The expansion reflects government expectations of stronger economic activity, particularly in agriculture and mineral production, as authorities seek to broaden the country’s narrow revenue base.
Growth is forecast to rise to 5.5 percent next year, up from 4.7 percent, driven by increased irrigated agricultural output and a gradual expansion in mining production, Ndikumana said.
Mining remains a key strategic sector for Burundi, with output including gold, tin, tantalum and tungsten, all of which are important export commodities for the resource-dependent economy.
The government has increasingly turned to the mining sector as a potential engine of growth and foreign exchange earnings, alongside agriculture, which remains the backbone of the economy and employs the majority of the population.

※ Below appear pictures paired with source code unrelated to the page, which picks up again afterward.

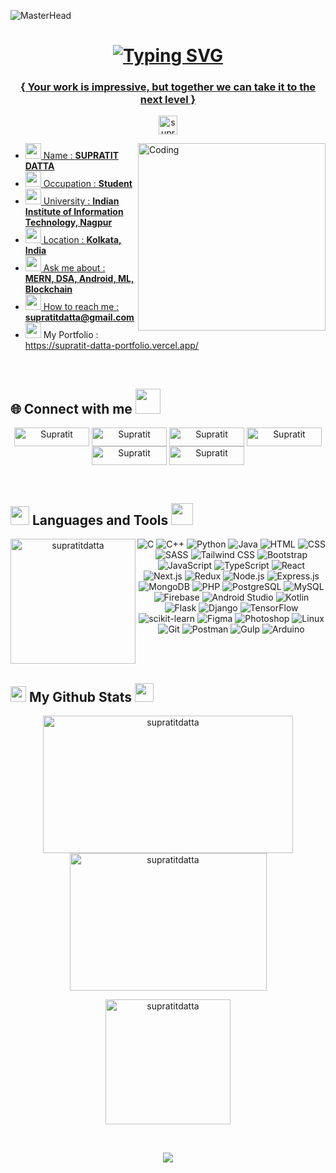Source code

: ![MasterHead](https://firebasestorage.googleapis.com/v0/b/flexi-coding.appspot.com/o/dempgi7-520f8d5f-63d4-4453-8822-dbc149ae27f8.gif?alt=media&token=91c0c7b2-93c3-4029-b011-1a8703c5730d)

<h1 align="center">
<a href="https://git.io/typing-svg" ><img src="https://readme-typing-svg.demolab.com?font=Fira+Code&pause=1000&width=435&lines=Hello+There+👋,+Supratit+this+side!!;Welcome+to+my+Github+Profile;I'm+a+3rd+Year+Undergraduate;And+a+Full+Stack+Developer;Hustling+to+Improve+day+by+day;Feel+free+to+explore+my+repositories!;Excited+to+see+you+soon!!+%E2%9D%A3%EF%B8%8F" alt="Typing SVG" />
</h1>

<h3 align="center">{ Your work is impressive, but together we can take it to the next level }</h3>

<p align="center"> <img src="https://komarev.com/ghpvc/?username=supratitdatta&label=Profile%20views&color=0e75b6&style=flat" alt="supratitdatta" height="30"/> </p>
<img align="right" alt="Coding" width="300" src="https://user-images.githubusercontent.com/74038190/212750996-938b257b-266c-45a7-9af7-655341c0f58b.gif">

- <img src = "https://icon-library.com/images/avatar-icon-images/avatar-icon-images-4.jpg" width = 25px> Name : **SUPRATIT DATTA** 
- <img src = "https://cdn2.iconfinder.com/data/icons/colored-simple-circle-volume-04/128/circle-flat-general-53623030e-512.png" width = 25px> Occupation : **Student**
- <img src = "https://cdn-icons-png.freepik.com/256/5352/5352118.png?semt=ais_hybrid" width = 25px> University : **Indian Institute of Information Technology, Nagpur**
- <img src = "https://cdn-icons-png.freepik.com/512/3183/3183012.png" width = 25px> Location : **Kolkata, India**
- <img src = "https://cdn-icons-png.flaticon.com/512/7245/7245025.png" width = 25px> Ask me about : **MERN, DSA, Android, ML, Blockchain**
- <img src = "https://static.vecteezy.com/system/resources/thumbnails/014/440/980/small_2x/email-message-icon-design-in-blue-circle-png.png" width = 25px> How to reach me :  **supratitdatta@gmail.com**
- <img src = "https://cdn-icons-png.flaticon.com/512/12496/12496748.png" width = 25px> My Portfolio : https://supratit-datta-portfolio.vercel.app/
  
<br>

<h2 align="left">🌐 Connect with me <img src = "https://user-images.githubusercontent.com/74038190/219923809-b86dc415-a0c2-4a38-bc88-ad6cf06395a8.gif" width="40px" height="40px"></h2>
<p align="center">
    
<a href="https://codeforces.com/profile/supratit_datta" target="blank">
    <img align="center" src="https://img.shields.io/badge/Codeforces-%23ee1c1c.svg?style=for-the-badge&logo=codeforces&logoColor=white" alt="Supratit" height="30" width="120" /></a>

<a href="https://www.codechef.com/users/supratit" target="blank">
    <img align="center" src="https://img.shields.io/badge/CodeChef-%235B4638.svg?style=for-the-badge&logo=codechef&logoColor=white" alt="Supratit" height="30" width="120" /></a>

<a href="https://leetcode.com/u/supratit_datta/" target="blank">
    <img align="center" src="https://img.shields.io/badge/LeetCode-%23FFA116.svg?style=for-the-badge&logo=LeetCode&logoColor=white" alt="Supratit" height="30" width="120" /></a>

<a href="https://www.linkedin.com/in/supratit-datta-1b902b258" target="blank">
    <img align="center" src="https://img.shields.io/badge/linkedin-%230077B5.svg?style=for-the-badge&logo=linkedin&logoColor=white" alt="Supratit" height="30" width="120" /></a>
    
<a href="https://twitter.com/supratit_datta" target="blank">
  <img align="center" src="https://img.shields.io/badge/Twitter-%231DA1F2.svg?style=for-the-badge&logo=Twitter&logoColor=white" alt="Supratit" height="30" width="120" /></a>
    
<a href="https://www.instagram.com/its_supratit_here" target="blank">
    <img align="center" src="https://img.shields.io/badge/Instagram-%23E4405F.svg?style=for-the-badge&logo=Instagram&logoColor=white" alt="Supratit" height="30" width="120" /></a>

</p>

<br>

<h2 align="left"><img src="https://user-images.githubusercontent.com/74038190/212284087-bbe7e430-757e-4901-90bf-4cd2ce3e1852.gif" width="30" height="30"/> Languages and Tools <img src="https://media.tenor.com/q4L3wKD-P7YAAAAi/hydra-we-bhack.gif" width="35" height="35"/></h2>

<p align="center">
    
<img align="left" src="https://user-images.githubusercontent.com/74038190/212750672-2f3f2b50-c84f-4ed8-a60a-849ae69ff9df.gif" alt="supratitdatta" height="200px"/>

<div align="center">
    <img src="https://skillicons.dev/icons?i=c" alt="C" />
    <img src="https://skillicons.dev/icons?i=cpp" alt="C++" />
    <img src="https://skillicons.dev/icons?i=python" alt="Python" />
    <img src="https://skillicons.dev/icons?i=java" alt="Java" />
    <img src="https://skillicons.dev/icons?i=html" alt="HTML" />
    <img src="https://skillicons.dev/icons?i=css" alt="CSS" />
    <img src="https://skillicons.dev/icons?i=sass" alt="SASS" />
    <img src="https://skillicons.dev/icons?i=tailwind" alt="Tailwind CSS" />
    <img src="https://skillicons.dev/icons?i=bootstrap" alt="Bootstrap" />
    <img src="https://skillicons.dev/icons?i=javascript" alt="JavaScript" />
    <img src="https://skillicons.dev/icons?i=typescript" alt="TypeScript" />
    <img src="https://skillicons.dev/icons?i=react" alt="React" />
    <img src="https://skillicons.dev/icons?i=nextjs" alt="Next.js" />
    <img src="https://skillicons.dev/icons?i=redux" alt="Redux" />
    <img src="https://skillicons.dev/icons?i=nodejs" alt="Node.js" />
    <img src="https://skillicons.dev/icons?i=express" alt="Express.js" />
    <img src="https://skillicons.dev/icons?i=mongodb" alt="MongoDB" />
    <img src="https://skillicons.dev/icons?i=php" alt="PHP" />
    <img src="https://skillicons.dev/icons?i=postgresql" alt="PostgreSQL" />
    <img src="https://skillicons.dev/icons?i=mysql" alt="MySQL" />
    <img src="https://skillicons.dev/icons?i=firebase" alt="Firebase" />
    <img src="https://skillicons.dev/icons?i=androidstudio" alt="Android Studio" />
    <img src="https://skillicons.dev/icons?i=kotlin" alt="Kotlin" />
    <img src="https://skillicons.dev/icons?i=flask" alt="Flask" />
    <img src="https://skillicons.dev/icons?i=django" alt="Django" />
    <img src="https://skillicons.dev/icons?i=tensorflow" alt="TensorFlow" />
    <img src="https://skillicons.dev/icons?i=scikitlearn" alt="scikit-learn" />
    <img src="https://skillicons.dev/icons?i=figma" alt="Figma" />
    <img src="https://skillicons.dev/icons?i=photoshop" alt="Photoshop" />
    <img src="https://skillicons.dev/icons?i=linux" alt="Linux" />
    <img src="https://skillicons.dev/icons?i=git" alt="Git" />
    <img src="https://skillicons.dev/icons?i=postman" alt="Postman" />
    <img src="https://skillicons.dev/icons?i=gulp" alt="Gulp" />
    <img src="https://skillicons.dev/icons?i=arduino" alt="Arduino" />
</div>


</p>

<br></br>

<h2 align="left"><img src = "https://www.svgrepo.com/show/475654/github-color.svg" width="25px" height="25px"> My Github Stats <img src = "https://media.tenor.com/LSHKMiRdLggAAAAi/statistics-trending-up.gif" width="30px" height="30px"></h2>

<div align="center">
<img align="center" src="https://github-readme-stats.vercel.app/api?username=supratitdatta&show_icons=true&locale=en&theme=transparent&show_icons=true" alt="supratitdatta" height="220px" width="400px"/>
  
<img align="center" src="https://github-readme-stats.vercel.app/api/top-langs?username=supratitdatta&show_icons=true&locale=en&layout=compact&theme=transparent&show_icons=true" alt="supratitdatta" height="220px" width="315px"/>
</div>
</p>

<p align="center">
<img align="center" src="https://github-readme-streak-stats.herokuapp.com/?user=supratitdatta&theme=transparent&show_icons=true" alt="supratitdatta" height="200px"/>
</p>

<br>
<div>
<p align="center"><img src="https://capsule-render.vercel.app/api?type=waving&color=gradient&height=100&text=Thanks%20For%20Visiting&section=footer"/></p>
</div>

Officials said the stronger fiscal outlook is partly linked to expected improvements in export performance and ongoing efforts to formalise and expand mineral production.
As part of broader policy adjustments, Burundi will also scrap import taxes on electric and hybrid vehicles, a move the finance minister linked to fuel shortages that have been worsened by global supply disruptions and recent geopolitical tensions.
The decision reflects growing pressure on governments in developing economies to manage energy costs and reduce dependence on imported fossil fuels, particularly in the context of volatile global oil markets.
Fuel shortages have been a persistent challenge in Burundi, affecting transport, commerce and industrial activity, and contributing to inflationary pressures in the wider economy.
Economists say the planned increase in public spending could support short-term growth but will require careful fiscal management to avoid widening deficits or increasing debt vulnerabilities.
Burundi remains one of the world’s poorest countries, with limited infrastructure and heavy reliance on external aid, making fiscal planning highly sensitive to commodity price fluctuations and donor support.
The government has prioritised infrastructure investment, agricultural modernisation and mining sector development as key pillars of its medium-term development strategy.
If successful, officials believe these reforms could help sustain higher growth levels and improve living standards over the coming years, though analysts caution that structural constraints remain significant.